I knew where to get help, as articulate and well-dressed as I was, I was both humiliated and turned away with the undertone of how dare I visit the homeless charity seeking help. I submit that if the charities were really doing their charitable duties, there would probably be fewer homeless people on our streets. I am doubtful they are doing anything that would encourage me to donate to the charities when I can open my hand to a person begging in front of me.
They are human beings first
It is a cancer within our midst that we have that many homeless people around us and from my experience, the very likelihood why the homeless would not visit homeless charities is because first, they are not treated as human beings, they are not treated with respect, they are looked down on as the dregs of society that there is nothing in place as the kind of helping hands I had to give me the opportunity and space to come out of the quagmire I was in.
Nobody wants to return to a workhouse environment redolent of the Victorian times and these places that portend to tackle homelessness must be more welcoming than they appear to be.
I see instances when someone begging needs £16 to stay in a hostel, it is unlikely if they make the £16, they would immediately spend it on one night’s shelter when there is food to think about.
The pall of homelessness
It is not without consideration that I think of a man I loved, Chris was ejected from his home by his mother at the age of 15 because he was gay and though he made something of his life to the extent that his parents relied on him to bury them well, Chris died 21 years after that ejection and it cannot be unrelated to the homelessness he suffered as a teenager before someone helped him.

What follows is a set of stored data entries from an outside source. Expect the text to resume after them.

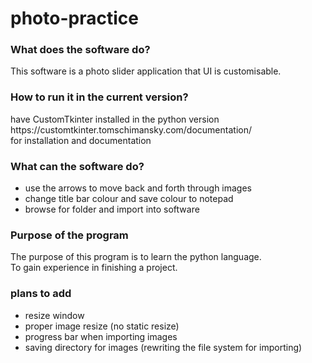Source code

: # photo-practice

<h3>What does the software do?</h3>

<p>This software is a photo slider application that UI is customisable.</p>

<h3>How to run it in the current version?</h3>

<p>have CustomTkinter installed in the python version<br>
https://customtkinter.tomschimansky.com/documentation/<br>
for installation and documentation</p>

<h3>What can the software do?</h3>
<ul>
    <li>use the arrows to move back and forth through images</li>
    <li>change title bar colour and save colour to notepad </li>
    <li>browse for folder and import into software</li>
</ul>

<h3>Purpose of the program</h3>
<p>The purpose of this program is to learn the python language.<br>
To gain experience in finishing a project.
</p>

<h3>plans to add</h3>
<ul>
    <li>resize window</li>
    <li>proper image resize (no static resize)</li>
    <li>progress bar when importing images</li>
    <li>saving directory for images (rewriting the file system for importing)</li>
</ul>
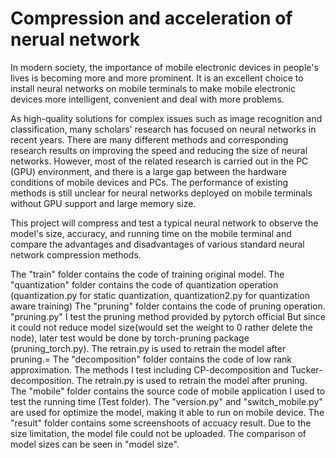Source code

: # Compression and acceleration of nerual network

In modern society, the importance of mobile electronic devices in people's lives is becoming more and more prominent. It is an excellent choice to install neural networks on mobile terminals to make mobile electronic devices more intelligent, convenient and deal with more problems.

As high-quality solutions for complex issues such as image recognition and classification, many scholars' research has focused on neural networks in recent years. There are many different methods and corresponding research results on improving the speed and reducing the size of neural networks. However, most of the related research is carried out in the PC (GPU) environment, and there is a large gap between the hardware conditions of mobile devices and PCs. The performance of existing methods is still unclear for neural networks deployed on mobile terminals without GPU support and large memory size.

This project will compress and test a typical neural network to observe the model's size, accuracy, and running time on the mobile terminal and compare the advantages and disadvantages of various standard neural network compression methods.


The "train" folder contains the code of training original model.
The "quantization" folder contains the code of quantization operation (quantization.py for static quantization, quantization2.py for quantization aware training)
The "pruning" folder contains the code of pruning operation. "pruning.py" I test the pruning method provided by pytorch official But since it could not reduce model size(would set the weight to 0 rather delete the node), later test would be done by torch-pruning package (pruning_torch.py). The retrain.py is used to retrain the model after pruning.=
The "decomposition" folder contains the code of low rank approximation. The methods I test including CP-decomposition and Tucker-decomposition. The retrain.py is used to retrain the model after pruning.
The "mobile" folder contains the source code of mobile application I used to test the running time (Test folder). The "version.py" and "switch_mobile.py" are used for optimize the model, making it able to run on mobile device.
The  "result" folder contains some screenshoots of accuacy result. Due to the size limitation, the model file could not be uploaded. The comparison of model sizes can be seen in "model size".

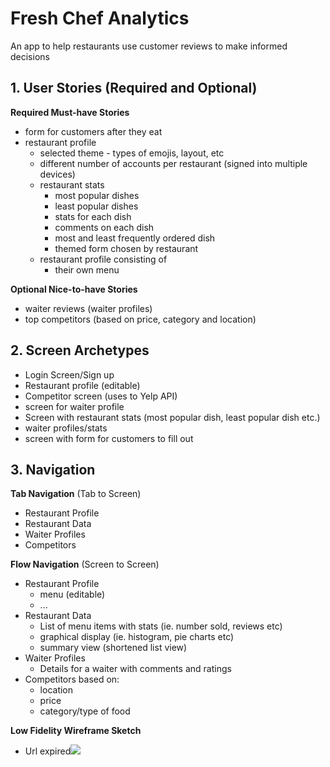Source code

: # Fresh Chef Analytics
An app to help restaurants use customer reviews to make informed decisions

## 1. User Stories (Required and Optional)

**Required Must-have Stories**

 * form for customers after they eat
 * restaurant profile
    - selected theme - types of emojis, layout, etc
    - different number of accounts per restaurant (signed into multiple devices)
    - restaurant stats
        - most popular dishes
        - least popular dishes
        - stats for each dish
        - comments on each dish
        - most and least frequently ordered dish
        - themed form chosen by restaurant 
    - restaurant profile consisting of 
        - their own menu

**Optional Nice-to-have Stories**

 * waiter reviews (waiter profiles)
 * top competitors (based on price, category and location)

## 2. Screen Archetypes

 * Login Screen/Sign up
 * Restaurant profile (editable)
 * Competitor screen (uses to Yelp API)
 * screen for waiter profile
 * Screen with restaurant stats (most popular dish, least popular dish etc.)
 * waiter profiles/stats
 * screen with form for customers to fill out


## 3. Navigation

**Tab Navigation** (Tab to Screen)

 * Restaurant Profile
 * Restaurant Data
 * Waiter Profiles
 * Competitors

**Flow Navigation** (Screen to Screen)

 * Restaurant Profile
   * menu (editable)
   * ...
 * Restaurant Data
   * List of menu items with stats (ie. number sold, reviews etc)
   * graphical display (ie. histogram, pie charts etc)
   * summary view (shortened list view)
 * Waiter Profiles
   * Details for a waiter with comments and ratings
 * Competitors based on:
   * location
   * price
   * category/type of food
   
 **Low Fidelity Wireframe Sketch**
   * Url expired![](https://scontent-sjc3-1.xx.fbcdn.net/v/t1.15752-0/p280x280/66153801_2413268448949883_6371729063316291584_n.jpg?_nc_cat=110&_nc_oc=AQmAb_63jJdMhk7KmYRkgVX6QgBZyJhJO03hekLQ8xdZPq7uTJlLM2S1Xv8qXi16Csk&_nc_ht=scontent-sjc3-1.xx&oh=8e037924045997a9a48d49bfb22e47d9&oe=5DA3B778)
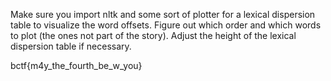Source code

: Make sure you import nltk and some sort of plotter for a lexical dispersion table to visualize the word offsets.
Figure out which order and which words to plot (the ones not part of the story). Adjust the height of the lexical dispersion table
if necessary.


bctf{m4y_the_fourth_be_w_you}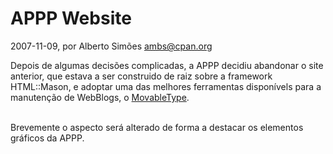
# APPP Website

 2007-11-09, por Alberto Simões <ambs@cpan.org>

Depois de algumas decisões complicadas, a APPP decidiu abandonar o site anterior, que estava a ser construido de raiz sobre a framework HTML::Mason, e adoptar uma das melhores ferramentas disponívels para a manutenção de WebBlogs, o <a href="http://movabletype.com/">MovableType</a>. <br /><div><br />Brevemente o aspecto será alterado de forma a destacar os elementos gráficos da APPP.<br /></div>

I could see signs of that experience in everything that Chris did because these things are markedly significant, yet, he was amazingly loving and wonderful company to be with. Whilst he rests, I still miss him, 36 was too young an age to die and he’s been gone over 8 years.
I walk to the gym in my shorts on typical winter days seeing people in the dead of the night still hungry, homeless, cold and anything uncomfortable, I do not see anything happening to help them, I have not amazing solutions and sadly, we seem to be at the peak of government indolence and societal heartlessness.
This cannot continue, our society is the poorer for the hungry and homeless that roam around us in the vaunted prosperity of this great land. No, we are not prosperous, we are poor.